Guided by exemplary priests, they lived together, devoted to prayer and to charitable works. Orphaned at the age of five, she and her sister Agnes were entrusted to the care of the Augustinian nuns at the convent and leprosarium of Mont-Cornillon, where Juliana developed a special veneration for the Blessed Sacrament. St Juliana confessed the vision to Bishop Robert de Thorete, then Bishop of Liège, and Jacques Pantaléon, who later became Pope Urban IV. Bishop Robert was favorably impressed, and called a synod in 1246 which authorized the celebration of a feast dedicated to Our Lord in the Blessed Sacrament – Corpus Christi – to be held in the diocese in the following year. The first Eucharistic procession is said to have about the cathedral of ‘St. Michael’ of Antwerp.
Thus, renewed and strengthened with the “living body and blood of Christ” in the Church, history witness a myriad of Saints and flow of Missionaries into Asia and Africa. Thus, the “self-giving of Jesus” in the form of his “Body and Blood” began to transform the whole Church, shifting focus from “Physical structure of magnanimous buildings” to the “magnanimous heart”, the Church becomes, truly the ‘Mystical Body of Christ’

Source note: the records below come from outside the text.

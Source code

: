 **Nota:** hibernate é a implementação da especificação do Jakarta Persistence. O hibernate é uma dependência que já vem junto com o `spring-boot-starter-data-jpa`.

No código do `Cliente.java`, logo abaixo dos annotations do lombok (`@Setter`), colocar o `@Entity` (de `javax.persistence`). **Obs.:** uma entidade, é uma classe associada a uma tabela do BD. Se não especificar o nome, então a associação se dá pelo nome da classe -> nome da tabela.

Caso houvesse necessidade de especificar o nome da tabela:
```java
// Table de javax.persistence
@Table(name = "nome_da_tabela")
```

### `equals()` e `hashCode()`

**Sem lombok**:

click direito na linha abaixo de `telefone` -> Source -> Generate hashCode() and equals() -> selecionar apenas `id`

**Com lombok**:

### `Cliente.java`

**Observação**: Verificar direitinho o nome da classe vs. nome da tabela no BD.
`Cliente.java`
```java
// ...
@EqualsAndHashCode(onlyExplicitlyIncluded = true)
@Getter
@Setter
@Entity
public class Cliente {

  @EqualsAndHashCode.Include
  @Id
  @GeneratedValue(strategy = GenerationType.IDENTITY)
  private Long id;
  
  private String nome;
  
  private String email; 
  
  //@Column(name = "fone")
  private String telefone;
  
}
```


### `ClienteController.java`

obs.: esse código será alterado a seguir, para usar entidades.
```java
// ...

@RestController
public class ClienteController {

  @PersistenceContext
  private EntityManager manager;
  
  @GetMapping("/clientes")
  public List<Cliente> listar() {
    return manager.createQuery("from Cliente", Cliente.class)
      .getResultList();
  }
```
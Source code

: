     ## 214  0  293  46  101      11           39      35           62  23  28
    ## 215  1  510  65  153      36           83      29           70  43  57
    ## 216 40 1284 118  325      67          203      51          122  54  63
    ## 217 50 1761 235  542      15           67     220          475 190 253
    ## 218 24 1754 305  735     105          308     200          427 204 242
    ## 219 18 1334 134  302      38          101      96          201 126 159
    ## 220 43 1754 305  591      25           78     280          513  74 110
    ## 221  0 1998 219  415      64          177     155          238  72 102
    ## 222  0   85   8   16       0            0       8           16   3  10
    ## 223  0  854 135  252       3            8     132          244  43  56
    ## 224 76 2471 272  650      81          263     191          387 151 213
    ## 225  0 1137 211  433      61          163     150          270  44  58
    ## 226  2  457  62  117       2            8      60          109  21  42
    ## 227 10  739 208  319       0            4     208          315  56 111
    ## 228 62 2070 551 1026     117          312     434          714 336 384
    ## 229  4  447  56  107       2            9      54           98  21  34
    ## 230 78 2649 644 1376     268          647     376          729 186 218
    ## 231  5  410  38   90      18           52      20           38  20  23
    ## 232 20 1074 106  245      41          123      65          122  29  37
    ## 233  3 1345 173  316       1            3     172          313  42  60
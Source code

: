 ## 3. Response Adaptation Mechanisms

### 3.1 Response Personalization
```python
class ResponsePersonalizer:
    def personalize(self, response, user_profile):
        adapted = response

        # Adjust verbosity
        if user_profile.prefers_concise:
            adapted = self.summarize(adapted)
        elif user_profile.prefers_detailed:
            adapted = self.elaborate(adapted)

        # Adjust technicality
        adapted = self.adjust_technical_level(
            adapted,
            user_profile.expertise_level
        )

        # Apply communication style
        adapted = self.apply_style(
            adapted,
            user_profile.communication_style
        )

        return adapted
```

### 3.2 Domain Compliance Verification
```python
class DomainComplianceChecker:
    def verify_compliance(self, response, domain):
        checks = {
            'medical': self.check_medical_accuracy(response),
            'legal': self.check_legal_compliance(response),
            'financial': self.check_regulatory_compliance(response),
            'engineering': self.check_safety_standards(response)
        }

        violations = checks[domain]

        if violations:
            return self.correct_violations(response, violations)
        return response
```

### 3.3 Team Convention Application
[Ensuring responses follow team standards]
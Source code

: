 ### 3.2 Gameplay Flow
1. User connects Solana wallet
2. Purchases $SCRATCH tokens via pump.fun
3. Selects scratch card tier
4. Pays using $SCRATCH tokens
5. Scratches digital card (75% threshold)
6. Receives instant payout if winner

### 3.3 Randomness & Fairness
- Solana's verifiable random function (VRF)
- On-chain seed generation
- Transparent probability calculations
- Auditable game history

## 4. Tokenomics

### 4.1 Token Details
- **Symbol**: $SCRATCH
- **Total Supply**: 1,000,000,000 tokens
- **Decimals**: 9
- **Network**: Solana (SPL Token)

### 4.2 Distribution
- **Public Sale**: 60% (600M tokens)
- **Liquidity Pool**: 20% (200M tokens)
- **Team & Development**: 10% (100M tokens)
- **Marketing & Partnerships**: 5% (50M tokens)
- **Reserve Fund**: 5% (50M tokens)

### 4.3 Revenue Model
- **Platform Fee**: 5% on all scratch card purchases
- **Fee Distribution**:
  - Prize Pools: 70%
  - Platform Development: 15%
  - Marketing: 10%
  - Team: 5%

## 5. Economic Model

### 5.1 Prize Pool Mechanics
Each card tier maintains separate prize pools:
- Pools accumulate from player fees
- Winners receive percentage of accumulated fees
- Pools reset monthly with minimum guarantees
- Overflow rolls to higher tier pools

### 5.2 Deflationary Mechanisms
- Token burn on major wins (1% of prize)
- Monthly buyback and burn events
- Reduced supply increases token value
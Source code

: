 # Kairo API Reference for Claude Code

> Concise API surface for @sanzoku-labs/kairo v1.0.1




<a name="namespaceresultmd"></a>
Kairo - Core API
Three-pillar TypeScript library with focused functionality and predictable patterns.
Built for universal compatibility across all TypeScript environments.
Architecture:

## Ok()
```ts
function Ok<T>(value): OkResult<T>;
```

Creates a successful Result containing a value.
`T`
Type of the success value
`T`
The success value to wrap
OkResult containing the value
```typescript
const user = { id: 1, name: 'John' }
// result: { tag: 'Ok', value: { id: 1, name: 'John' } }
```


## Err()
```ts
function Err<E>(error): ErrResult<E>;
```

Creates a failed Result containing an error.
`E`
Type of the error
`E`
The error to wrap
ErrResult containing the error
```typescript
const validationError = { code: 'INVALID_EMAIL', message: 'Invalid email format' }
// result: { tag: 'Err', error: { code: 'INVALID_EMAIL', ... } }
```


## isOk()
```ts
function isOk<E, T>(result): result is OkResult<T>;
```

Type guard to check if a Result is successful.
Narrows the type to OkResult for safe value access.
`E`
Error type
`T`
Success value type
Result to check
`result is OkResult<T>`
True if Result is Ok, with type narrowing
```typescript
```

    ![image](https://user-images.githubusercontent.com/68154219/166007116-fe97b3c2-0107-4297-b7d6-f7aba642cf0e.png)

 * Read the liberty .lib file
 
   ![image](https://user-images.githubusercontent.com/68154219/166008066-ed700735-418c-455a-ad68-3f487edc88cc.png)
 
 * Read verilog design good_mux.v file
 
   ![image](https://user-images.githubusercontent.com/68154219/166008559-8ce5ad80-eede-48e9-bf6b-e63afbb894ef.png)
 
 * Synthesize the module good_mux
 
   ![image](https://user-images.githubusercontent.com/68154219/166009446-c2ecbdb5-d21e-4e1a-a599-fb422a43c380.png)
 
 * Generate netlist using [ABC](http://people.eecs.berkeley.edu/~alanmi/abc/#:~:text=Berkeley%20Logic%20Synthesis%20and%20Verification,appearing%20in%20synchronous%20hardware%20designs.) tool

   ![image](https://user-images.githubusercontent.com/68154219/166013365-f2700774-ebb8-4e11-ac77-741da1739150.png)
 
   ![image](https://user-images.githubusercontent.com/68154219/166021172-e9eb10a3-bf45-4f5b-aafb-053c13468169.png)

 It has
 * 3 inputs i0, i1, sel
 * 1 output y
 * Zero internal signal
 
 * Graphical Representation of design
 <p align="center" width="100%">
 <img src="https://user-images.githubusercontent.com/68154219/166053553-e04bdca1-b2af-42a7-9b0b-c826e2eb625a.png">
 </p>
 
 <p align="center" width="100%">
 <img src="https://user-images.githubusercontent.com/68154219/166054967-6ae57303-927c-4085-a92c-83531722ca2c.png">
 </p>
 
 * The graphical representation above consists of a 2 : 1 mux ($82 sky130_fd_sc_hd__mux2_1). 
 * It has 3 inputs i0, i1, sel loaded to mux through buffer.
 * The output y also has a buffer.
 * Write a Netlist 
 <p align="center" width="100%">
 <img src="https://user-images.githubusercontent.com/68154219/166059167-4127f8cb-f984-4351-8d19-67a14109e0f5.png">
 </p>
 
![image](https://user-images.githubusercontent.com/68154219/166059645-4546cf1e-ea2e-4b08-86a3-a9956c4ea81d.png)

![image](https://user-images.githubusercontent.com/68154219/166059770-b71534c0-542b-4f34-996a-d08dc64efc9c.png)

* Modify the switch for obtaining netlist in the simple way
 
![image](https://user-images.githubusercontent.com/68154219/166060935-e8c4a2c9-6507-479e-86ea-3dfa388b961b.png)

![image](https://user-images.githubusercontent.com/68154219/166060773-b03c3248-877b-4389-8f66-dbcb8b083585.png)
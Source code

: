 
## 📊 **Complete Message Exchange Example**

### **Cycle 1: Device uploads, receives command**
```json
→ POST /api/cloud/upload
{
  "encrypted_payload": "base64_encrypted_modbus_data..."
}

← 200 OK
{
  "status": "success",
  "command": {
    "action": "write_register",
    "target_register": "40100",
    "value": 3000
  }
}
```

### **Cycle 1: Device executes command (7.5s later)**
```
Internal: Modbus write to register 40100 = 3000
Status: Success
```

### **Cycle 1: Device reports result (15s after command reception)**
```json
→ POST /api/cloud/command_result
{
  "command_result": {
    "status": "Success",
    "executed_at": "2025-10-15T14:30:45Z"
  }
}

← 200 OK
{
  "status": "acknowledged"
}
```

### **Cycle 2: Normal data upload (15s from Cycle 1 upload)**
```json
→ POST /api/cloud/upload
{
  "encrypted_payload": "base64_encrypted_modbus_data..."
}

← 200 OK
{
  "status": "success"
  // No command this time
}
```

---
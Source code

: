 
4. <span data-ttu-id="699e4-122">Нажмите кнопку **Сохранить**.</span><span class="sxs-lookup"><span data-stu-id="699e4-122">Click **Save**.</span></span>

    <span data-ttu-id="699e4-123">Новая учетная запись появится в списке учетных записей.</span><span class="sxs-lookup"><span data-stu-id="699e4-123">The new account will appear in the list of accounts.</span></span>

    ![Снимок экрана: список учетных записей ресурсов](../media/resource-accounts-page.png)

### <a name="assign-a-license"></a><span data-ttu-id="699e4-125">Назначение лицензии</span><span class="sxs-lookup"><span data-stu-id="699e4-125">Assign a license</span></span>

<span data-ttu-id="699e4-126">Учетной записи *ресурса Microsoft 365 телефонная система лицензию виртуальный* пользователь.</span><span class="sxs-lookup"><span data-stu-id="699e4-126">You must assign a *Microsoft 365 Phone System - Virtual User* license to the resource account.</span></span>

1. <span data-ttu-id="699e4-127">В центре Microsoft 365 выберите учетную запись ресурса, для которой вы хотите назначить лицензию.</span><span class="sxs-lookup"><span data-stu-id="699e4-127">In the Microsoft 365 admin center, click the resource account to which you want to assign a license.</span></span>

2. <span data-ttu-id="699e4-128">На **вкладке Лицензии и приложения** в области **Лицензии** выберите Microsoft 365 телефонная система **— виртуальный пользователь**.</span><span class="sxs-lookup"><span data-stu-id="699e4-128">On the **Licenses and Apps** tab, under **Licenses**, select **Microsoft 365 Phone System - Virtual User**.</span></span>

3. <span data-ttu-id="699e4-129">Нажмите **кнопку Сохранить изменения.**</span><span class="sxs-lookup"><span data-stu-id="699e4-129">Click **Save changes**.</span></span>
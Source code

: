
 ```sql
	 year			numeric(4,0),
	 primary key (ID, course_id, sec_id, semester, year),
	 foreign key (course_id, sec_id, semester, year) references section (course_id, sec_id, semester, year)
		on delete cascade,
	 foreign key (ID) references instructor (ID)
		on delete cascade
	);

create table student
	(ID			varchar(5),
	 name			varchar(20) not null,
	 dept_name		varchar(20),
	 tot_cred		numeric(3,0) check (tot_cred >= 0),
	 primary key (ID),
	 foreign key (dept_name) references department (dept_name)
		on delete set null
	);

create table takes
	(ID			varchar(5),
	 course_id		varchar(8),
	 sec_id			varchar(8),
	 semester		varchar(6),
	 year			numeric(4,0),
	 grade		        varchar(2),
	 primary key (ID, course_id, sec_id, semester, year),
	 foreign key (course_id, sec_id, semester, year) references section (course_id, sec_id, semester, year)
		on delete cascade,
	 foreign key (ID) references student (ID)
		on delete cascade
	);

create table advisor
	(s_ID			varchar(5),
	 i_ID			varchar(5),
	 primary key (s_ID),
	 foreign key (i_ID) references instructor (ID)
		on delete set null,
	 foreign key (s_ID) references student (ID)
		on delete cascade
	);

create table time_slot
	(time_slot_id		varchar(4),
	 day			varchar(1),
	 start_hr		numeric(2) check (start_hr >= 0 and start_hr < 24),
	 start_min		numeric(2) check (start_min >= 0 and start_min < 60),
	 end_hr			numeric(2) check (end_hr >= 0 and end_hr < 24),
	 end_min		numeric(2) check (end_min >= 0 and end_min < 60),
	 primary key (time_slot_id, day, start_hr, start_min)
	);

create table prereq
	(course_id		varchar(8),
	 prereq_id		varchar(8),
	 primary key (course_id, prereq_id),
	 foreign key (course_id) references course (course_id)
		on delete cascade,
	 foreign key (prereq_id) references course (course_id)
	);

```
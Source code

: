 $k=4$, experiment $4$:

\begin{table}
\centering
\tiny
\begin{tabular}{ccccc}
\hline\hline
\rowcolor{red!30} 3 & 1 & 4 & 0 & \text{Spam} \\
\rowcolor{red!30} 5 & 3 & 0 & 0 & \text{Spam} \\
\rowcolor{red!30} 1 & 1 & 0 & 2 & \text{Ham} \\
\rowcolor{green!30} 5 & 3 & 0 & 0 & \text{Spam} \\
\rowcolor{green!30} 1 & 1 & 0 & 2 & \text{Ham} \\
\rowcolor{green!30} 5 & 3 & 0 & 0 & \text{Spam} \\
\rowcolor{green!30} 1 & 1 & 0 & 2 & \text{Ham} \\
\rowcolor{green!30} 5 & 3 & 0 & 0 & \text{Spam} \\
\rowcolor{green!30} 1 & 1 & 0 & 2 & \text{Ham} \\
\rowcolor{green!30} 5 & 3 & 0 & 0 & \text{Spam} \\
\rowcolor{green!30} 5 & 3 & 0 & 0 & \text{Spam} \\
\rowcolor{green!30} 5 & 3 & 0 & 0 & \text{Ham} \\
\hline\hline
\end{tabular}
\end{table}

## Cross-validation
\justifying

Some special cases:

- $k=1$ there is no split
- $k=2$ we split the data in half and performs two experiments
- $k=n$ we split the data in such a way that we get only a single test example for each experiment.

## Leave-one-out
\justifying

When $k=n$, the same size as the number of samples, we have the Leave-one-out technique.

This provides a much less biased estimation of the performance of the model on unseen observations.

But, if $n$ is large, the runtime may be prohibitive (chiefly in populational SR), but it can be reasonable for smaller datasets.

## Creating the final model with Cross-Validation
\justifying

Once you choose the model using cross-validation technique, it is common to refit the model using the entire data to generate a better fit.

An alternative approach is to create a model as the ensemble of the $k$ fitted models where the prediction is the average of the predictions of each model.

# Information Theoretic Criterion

Vatican II with its ‘Lumen Gentium’, ‘Light to the Nations’ (Church in the Modern World) was a great effort to instill and insert ‘Lumen Christi’, “light of Christi”, rather “Corpus Christi” into every human endeavor including ecology, economy, sociology and Science. Thus, the theology of St. Paul that the “whole creation is groaning for Redemption’ became the thematic approach of LG.
In Vatican II, we find a shift from the definition of Church from ‘Temple of God’ to “Corpus Christi” i.e.” mystical body” incorporated into the “people of God”. If the spirit of “mystical body, “Corpus Christi” is divorced from the “Temple of God’ and ‘People of God,’ the Church will turn into a “Coffin”. Hence, St. John Paul II emphasizes the mission of the Church as, “Communio et Missio” i.e. forming “Eucharistic Communities as the mission of the Church”. Thus, Vatican II made a big contribution to bridge the gap between laity and hierarchy, placing Eucharist as the center of unity.
As the Norbertine Order celebrates its 900 years in the history of the Church this year, may this Feast of ‘Corpus Christi” renew the Face of the Church into what St. John Paul II addressed the Order at the end of Communism in Poland, “Gloriously Eucharistic and Eucharistically Glorious”.
A nice article which reveals the glorious history of the Church.
It has much to do with the present Church which is accelerating.